4b. Perform a linear regression of a response variable \(\log(T)\) onto predictor variables \(\log(M)\) and \(\log(a)\), using only planets for which the host star mass is between 0.9 and 1.1, i.e., the data in exo.reg.data
. Save the result as exo.lm
, and save the coefficients as exo.coef
. What values do you get for the coefficients of the predictors \(\log(M)\) and \(\log(a)\)? Does this match what you would expect, given Kepler’s third law (displayed above)?
4c. Call summary()
on your regression object exo.lm
and display the results. Do the estimated coefficients appear significantly different from zero, based on their p-values? Challenge: use the summary()
object to answer the following question. Are the theoretical values for the coefficients of \(\log(M)\) and \(\log(a)\) from Kepler’s third law within 2 standard errors of the estimated ones?

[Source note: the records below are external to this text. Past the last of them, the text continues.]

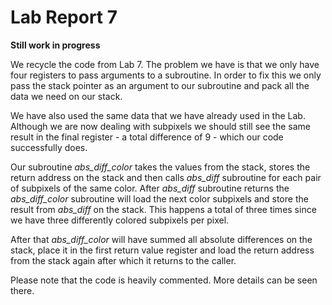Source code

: # Lab Report 7

**Still work in progress**

We recycle the code from Lab 7. The problem we have is that we only have four registers to pass arguments to a subroutine. In order to fix this we only pass the stack pointer as an argument to our subroutine and pack all the data we need on our stack. 

We have also used the same data that we have already used in the Lab. Although we are now dealing with subpixels we should still see the same result in the final register - a total difference of 9 - which our code successfully does.

Our subroutine *abs_diff_color* takes the values from the stack, stores the return address on the stack and then calls *abs_diff* subroutine for each pair of subpixels of the same color. After *abs_diff* subroutine returns the *abs_diff_color* subroutine will load the next color subpixels and store the result from *abs_diff* on the stack. This happens a total of three times since we have three differently colored subpixels per pixel. 

After that *abs_diff_color* will have summed all absolute differences on the stack, place it in the first return value register and load the return address from the stack again after which it returns to the caller.

Please note that the code is heavily commented. More details can be seen there.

Challenge. What value do you get for the intercept in your regression model, and does this match what you would expect, given Kepler’s third law?
4d. Using fitted()
, retrieve the fitted values from your regression object exo.lm
. Mathematically, this is giving you: \[
\beta_0 + \beta_1 \log(M) + \beta_2 \log(a)

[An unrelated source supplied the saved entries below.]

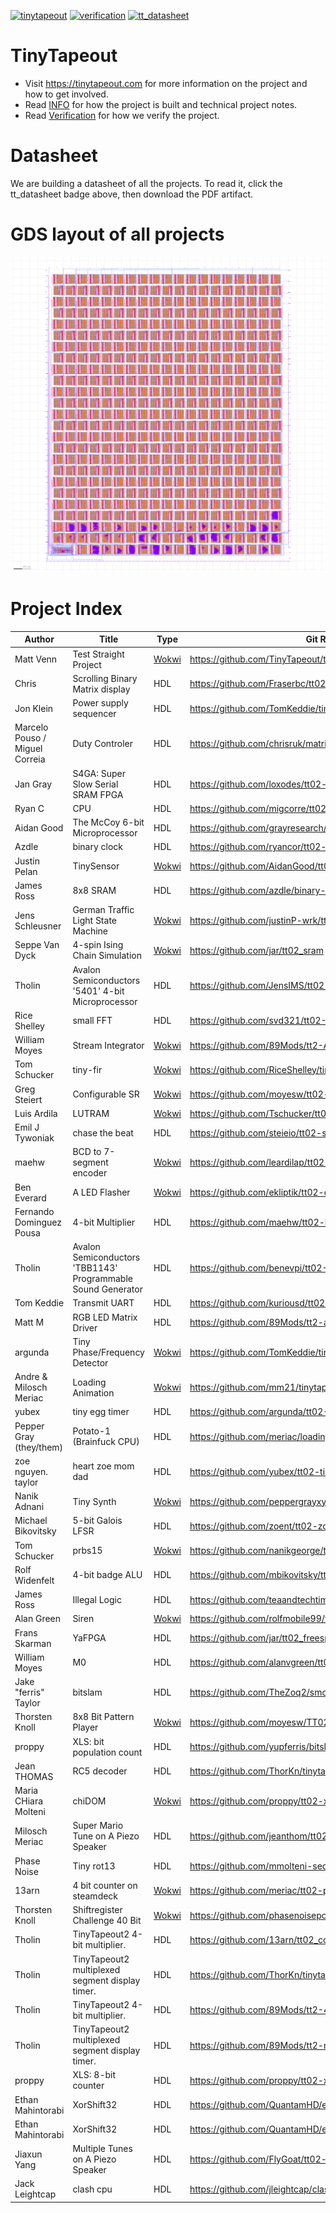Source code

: [![tinytapeout](https://github.com/tinytapeout/tinytapeout-02/actions/workflows/gds.yaml/badge.svg)](https://github.com/tinytapeout/tinytapeout-02/actions/workflows/gds.yaml)
[![verification](https://github.com/tinytapeout/tinytapeout-02/actions/workflows/verification.yaml/badge.svg)](https://github.com/tinytapeout/tinytapeout-02/actions/workflows/verification.yaml)
[![tt_datasheet](https://github.com/tinytapeout/tinytapeout-02/actions/workflows/tt_datasheet.yaml/badge.svg)](https://github.com/tinytapeout/tinytapeout-02/actions/workflows/tt_datasheet.yaml)

# TinyTapeout

* Visit https://tinytapeout.com for more information on the project and how to get involved.
* Read [INFO](INFO.md) for how the project is built and technical project notes.
* Read [Verification](verification.md) for how we verify the project.

# Datasheet

We are building a datasheet of all the projects.  To read it, click the tt_datasheet badge above, then download the PDF artifact.

# GDS layout of all projects

![tiny tapeout](tinytapeout.png)

# Project Index

| Author | Title | Type | Git Repo |
| ------ | ------| -----| ---------|
| Matt Venn | Test Straight Project | [Wokwi](https://wokwi.com/projects/339501025136214612) | https://github.com/TinyTapeout/tt02-test-straight |
| Chris | Scrolling Binary Matrix display | HDL | https://github.com/Fraserbc/tt02-simon |
| Jon Klein | Power supply sequencer | HDL | https://github.com/TomKeddie/tinytapeout-2022-2 |
| Marcelo Pouso / Miguel Correia | Duty Controler | HDL | https://github.com/chrisruk/matrixchip |
| Jan Gray | S4GA: Super Slow Serial SRAM FPGA | HDL | https://github.com/loxodes/tt02-submission-loxodes |
| Ryan C | CPU | HDL | https://github.com/migcorre/tt02-dc |
| Aidan Good | The McCoy 6-bit Microprocessor | HDL | https://github.com/grayresearch/tt02-s4ga |
| Azdle | binary clock | HDL | https://github.com/ryancor/tt02-submission-template |
| Justin Pelan | TinySensor | [Wokwi](https://wokwi.com/projects/347787021138264660) | https://github.com/AidanGood/tt02-McCoy |
| James Ross | 8x8 SRAM | HDL | https://github.com/azdle/binary-clock-asic |
| Jens Schleusner | German Traffic Light State Machine | [Wokwi](https://wokwi.com/projects/347690870424732244) | https://github.com/justinP-wrk/tt02-TinySensor |
| Seppe Van Dyck | 4-spin Ising Chain Simulation | [Wokwi](https://wokwi.com/projects/347592305412145748) | https://github.com/jar/tt02_sram |
| Tholin | Avalon Semiconductors '5401' 4-bit Microprocessor | HDL | https://github.com/JensIMS/tt02-trafficlight |
| Rice Shelley | small FFT | HDL | https://github.com/svd321/tt02-Ising |
| William Moyes | Stream Integrator | [Wokwi](https://wokwi.com/projects/346553315158393428) | https://github.com/89Mods/tt2-AvalonSemi-5401 |
| Tom Schucker | tiny-fir | [Wokwi](https://wokwi.com/projects/347894637149553236) | https://github.com/RiceShelley/tiny-fft |
| Greg Steiert | Configurable SR | [Wokwi](https://wokwi.com/projects/346916357828248146) | https://github.com/moyesw/tt02-moyesw-StreamIntegrator |
| Luis Ardila | LUTRAM | [Wokwi](https://wokwi.com/projects/347594509754827347) | https://github.com/Tschucker/tt02-submission-tiny-fir |
| Emil J Tywoniak | chase the beat | HDL | https://github.com/steieio/tt02-submission-universal-sr |
| maehw | BCD to 7-segment encoder | [Wokwi](https://wokwi.com/projects/347688030570545747) | https://github.com/leardilap/tt02-LUTRAM |
| Ben Everard | A LED Flasher | [Wokwi](https://wokwi.com/projects/342981109408072274) | https://github.com/ekliptik/tt02-chase-the-beat |
| Fernando Dominguez Pousa | 4-bit Multiplier | HDL | https://github.com/maehw/tt02-bcd-7segment-encoder |
| Tholin | Avalon Semiconductors 'TBB1143' Programmable Sound Generator | HDL | https://github.com/benevpi/tt02-LED-flasher |
| Tom Keddie | Transmit UART | HDL | https://github.com/kuriousd/tt02-4bit-multiplier |
| Matt M | RGB LED Matrix Driver | HDL | https://github.com/89Mods/tt2-avalonsemi-TBB1143 |
| argunda | Tiny Phase/Frequency Detector | [Wokwi](https://wokwi.com/projects/348195845106041428) | https://github.com/TomKeddie/tinytapeout-2022-2a |
| Andre & Milosch Meriac | Loading Animation | [Wokwi](https://wokwi.com/projects/348121131386929746) | https://github.com/mm21/tinytapeout2-led-matrix |
| yubex | tiny egg timer | HDL | https://github.com/argunda/tt02-TinyPFD |
| Pepper Gray (they/them) | Potato-1 (Brainfuck CPU) | HDL | https://github.com/meriac/loading-animation |
| zoe nguyen.  taylor | heart zoe mom dad | HDL | https://github.com/yubex/tt02-tiny_egg_timer |
| Nanik Adnani | Tiny Synth | [Wokwi](https://wokwi.com/projects/348255968419643987) | https://github.com/peppergrayxyz/Potato-1 |
| Michael Bikovitsky | 5-bit Galois LFSR | HDL | https://github.com/zoent/tt02-zoe-chip |
| Tom Schucker | prbs15 | [Wokwi](https://wokwi.com/projects/348260124451668562) | https://github.com/nanikgeorge/tt02-submission-template |
| Rolf Widenfelt | 4-bit badge ALU | HDL | https://github.com/mbikovitsky/tt02-lfsr |
| James Ross | Illegal Logic | HDL | https://github.com/teaandtechtime/tt02-submission-prbs15 |
| Alan Green | Siren | [Wokwi](https://wokwi.com/projects/348242239268323922) | https://github.com/rolfmobile99/tt02-submission-template |
| Frans Skarman | YaFPGA | HDL | https://github.com/jar/tt02_freespeech |
| William Moyes | M0 | HDL | https://github.com/alanvgreen/tt02-siren |
| Jake "ferris" Taylor | bitslam | HDL | https://github.com/TheZoq2/smolfpga |
| Thorsten Knoll | 8x8 Bit Pattern Player | [Wokwi](https://wokwi.com/projects/341620484740219475) | https://github.com/moyesw/TT02-M0 |
| proppy | XLS: bit population count | HDL | https://github.com/yupferris/bitslam |
| Jean THOMAS | RC5 decoder | HDL | https://github.com/ThorKn/tinytapeout02_pattern_player |
| Maria CHiara Molteni | chiDOM | [Wokwi](https://wokwi.com/projects/341614374571475540) | https://github.com/proppy/tt02-xls-popcount |
| Milosch Meriac | Super Mario Tune on A Piezo Speaker | HDL | https://github.com/jeanthom/tt02-rc5-receiver |
| Phase Noise | Tiny rot13 | HDL | https://github.com/mmolteni-secpat/tinytapeout02_chiDOM |
| 13arn | 4 bit counter on steamdeck | [Wokwi](https://wokwi.com/projects/341541108650607187) | https://github.com/meriac/tt02-play-tune |
| Thorsten Knoll | Shiftregister Challenge 40 Bit | [Wokwi](https://wokwi.com/projects/341516949939814994) | https://github.com/phasenoisepon/tt02-phasenoisepon |
| Tholin | TinyTapeout2 4-bit multiplier. | HDL | https://github.com/13arn/tt02_counter_steamdeck |
| Tholin | TinyTapeout2 multiplexed segment display timer. | HDL | https://github.com/ThorKn/tinytapeout02_shiftregister_challenge |
| Tholin | TinyTapeout2 4-bit multiplier. | HDL | https://github.com/89Mods/tt2-4x4-multiply |
| Tholin | TinyTapeout2 multiplexed segment display timer. | HDL | https://github.com/89Mods/tt2-multiplexed-counter |
| proppy | XLS: 8-bit counter | HDL | https://github.com/proppy/tt02-xls-counter |
| Ethan Mahintorabi | XorShift32 | HDL | https://github.com/QuantamHD/ethan-evan-random-numbers |
| Ethan Mahintorabi | XorShift32 | HDL | https://github.com/QuantamHD/evan-submission |
| Jiaxun Yang | Multiple Tunes on A Piezo Speaker | HDL | https://github.com/FlyGoat/tt02-play-tune-flygoat |
| Jack Leightcap | clash cpu | HDL | https://github.com/jleightcap/clash-silicon-tinytapeout |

\] for all the values of log mass \(\log(M)\) and log semi-major axis \(\log(a)\) in your data set, where \(\beta_0,\beta_1,\beta_3\) are the estimated regression coefficients. Thus you can also compute these fitted values from the coefficients stored in exo.coef
. Show that the two approaches give the same results.
4e. Using residuals()
, retrieve the residuals from your regression object exo.lm
, Similarly. Mathematically, this is giving you: \[
\log(T) - (\beta_0 + \beta_1 \log(M) + \beta_2 \log(a))
\] for all the values of log orbital period \(\log(T)\), log mass \(\log(M)\), and log semi-major axis \(\log(a)\) in your data set, where again \(\beta_0,\beta_1,\beta_3\) are the estimated regression coefficients. Thus you can also compute these residuals from the coefficients in exo.coef
. Show that the two approaches give the same results.

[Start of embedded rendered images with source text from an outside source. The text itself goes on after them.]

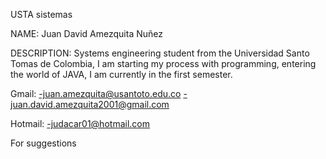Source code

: USTA sistemas

NAME: Juan David Amezquita Nuñez

DESCRIPTION:
Systems engineering student from the Universidad Santo Tomas de Colombia, 
I am starting my process with programming, entering the world of JAVA,
I am currently in the first semester.

Gmail: -juan.amezquita@usantoto.edu.co
       -juan.david.amezquita2001@gmail.com
       
Hotmail: -judacar01@hotmail.com

For suggestions
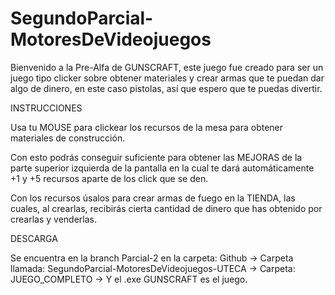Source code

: # SegundoParcial-MotoresDeVideojuegos

Bienvenido a la Pre-Alfa de GUNSCRAFT, este juego fue creado para ser un juego tipo clicker sobre obtener materiales y crear armas que te puedan dar algo de dinero, en este caso pistolas, así que espero que te puedas divertir.

INSTRUCCIONES

Usa tu MOUSE para clickear los recursos de la mesa para obtener materiales de construcción.

Con esto podrás conseguir suficiente para obtener las MEJORAS de la parte superior izquierda de la pantalla en la cual te dará automáticamente +1 y +5 recursos aparte de los click que se den.

Con los recursos úsalos para crear armas de fuego en la TIENDA, las cuales, al crearlas, recibirás cierta cantidad de dinero que has obtenido por crearlas y venderlas.

DESCARGA

Se encuentra en la branch Parcial-2 en la carpeta: Github -> Carpeta llamada: SegundoParcial-MotoresDeVideojuegos-UTECA -> Carpeta: JUEGO_COMPLETO -> Y el .exe GUNSCRAFT es el juego.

4f. Compute the mean of the residuals as computed in the last question (found using either approach). Is it close to 0? Challenge: this is not a coincidence, but a fundamental property of linear regression. Can you explain why this is happening? A clue: rerun the linear regression model, but without an intercept this time; what do you find with the mean of the residuals now?
Challenge. Compute the average values of log mass \(\log(M)\) and log semi-major axis \(\log(a)\) over your data set, saving these as st_mass_log_ave
and pl_orbsmax_log
, respectively. Using predict()
, predict from your linear model the log orbital period when the log mass is st_mass_log_ave
and the log semi-major axis is pl_orbsmax_log
. Mathematically, this is: \[
\beta_0 + \beta_1 \mathrm{avg}(\log(M)) + \beta_2 \mathrm{avg}(\log(a))
\] where \(\mathrm{avg}\log(M)\) is the average log mass and \(\mathrm{avg}(\log(a))\) is the average log semi-major axis, and again \(\beta_0,\beta_1,\beta_3\) are the estimated regression coefficients. Thus you can also compute this predicted value from the coefficients in exo.coef
. Show that the two approaches give the same results. Finally, compare the predicted value (from either approach) to the average log orbital period \(\log(T)\). Are they the same? This is not a coincidence, but again a fundamental property of linear regression. Can you explain why this is happening?